En aquel preciso momento, Tim empezó a gruñir, dándoles un susto enorme. Dick miró al perro. Estaba mirando al suelo, con la cabeza gacha. Dick enfocó hacia allí su linterna para ver de qué se trataba, y en seguida soltó una carcajada.
—No hay por qué preocuparse —dijo—. Mirad qué es lo que hacía gruñir a Tim.
Todos miraron hacia allí y descubrieron un enorme sapo que les observaba con ojos brillantes.
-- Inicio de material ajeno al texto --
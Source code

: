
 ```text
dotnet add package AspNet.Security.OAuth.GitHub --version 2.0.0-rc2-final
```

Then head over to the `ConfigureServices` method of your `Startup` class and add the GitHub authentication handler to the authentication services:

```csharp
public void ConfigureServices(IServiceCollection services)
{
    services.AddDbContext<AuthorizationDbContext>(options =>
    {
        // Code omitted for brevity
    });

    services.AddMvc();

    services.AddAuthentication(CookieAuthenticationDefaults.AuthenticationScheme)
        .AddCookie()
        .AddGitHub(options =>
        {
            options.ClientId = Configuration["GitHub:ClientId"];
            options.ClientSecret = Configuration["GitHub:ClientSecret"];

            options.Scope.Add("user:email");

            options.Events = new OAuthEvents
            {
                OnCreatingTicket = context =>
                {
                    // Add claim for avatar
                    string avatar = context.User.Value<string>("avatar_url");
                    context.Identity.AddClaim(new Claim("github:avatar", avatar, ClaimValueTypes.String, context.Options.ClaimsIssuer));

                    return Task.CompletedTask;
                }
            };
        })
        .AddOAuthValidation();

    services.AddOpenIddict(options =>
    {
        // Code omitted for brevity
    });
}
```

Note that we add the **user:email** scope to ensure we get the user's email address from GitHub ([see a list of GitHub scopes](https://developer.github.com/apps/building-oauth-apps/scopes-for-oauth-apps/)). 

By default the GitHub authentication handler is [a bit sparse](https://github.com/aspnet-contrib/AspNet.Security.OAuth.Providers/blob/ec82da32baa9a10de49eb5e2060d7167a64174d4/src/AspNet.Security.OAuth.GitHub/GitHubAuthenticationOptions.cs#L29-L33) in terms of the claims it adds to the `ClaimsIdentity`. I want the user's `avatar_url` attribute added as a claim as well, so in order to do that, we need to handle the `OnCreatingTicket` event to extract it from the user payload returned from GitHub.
Cuando lo iluminó la luz de las linternas, dio unos cuantos saltos y desapareció en una grieta del muro.
—Nunca había visto un sapo tan grande en toda mi vida —dijo Ana—. Debe de tener por lo menos cien años. Tim, menudo susto me has dado gruñendo de ese modo.
El sapo se había quedado en el borde de la grieta, mirándoles con curiosidad, como burlándose de Tim.
—Ven, Tim, los sapos pueden escupir un líquido que huele muy mal —le recomendó Dick—. No se te ocurra morderle.
Julián había pasado por la puerta que se abría al final de los escalones. De pronto le oyeron exclamar algo en voz alta y todos se acercaron para saber qué era lo que había visto.
—¡Mirad! —dijo Julián, enfocando su linterna hacia la oscuridad—. Mirad a dónde hemos venido a parar. ¿Habíais visto alguna vez tantas maravillas juntas?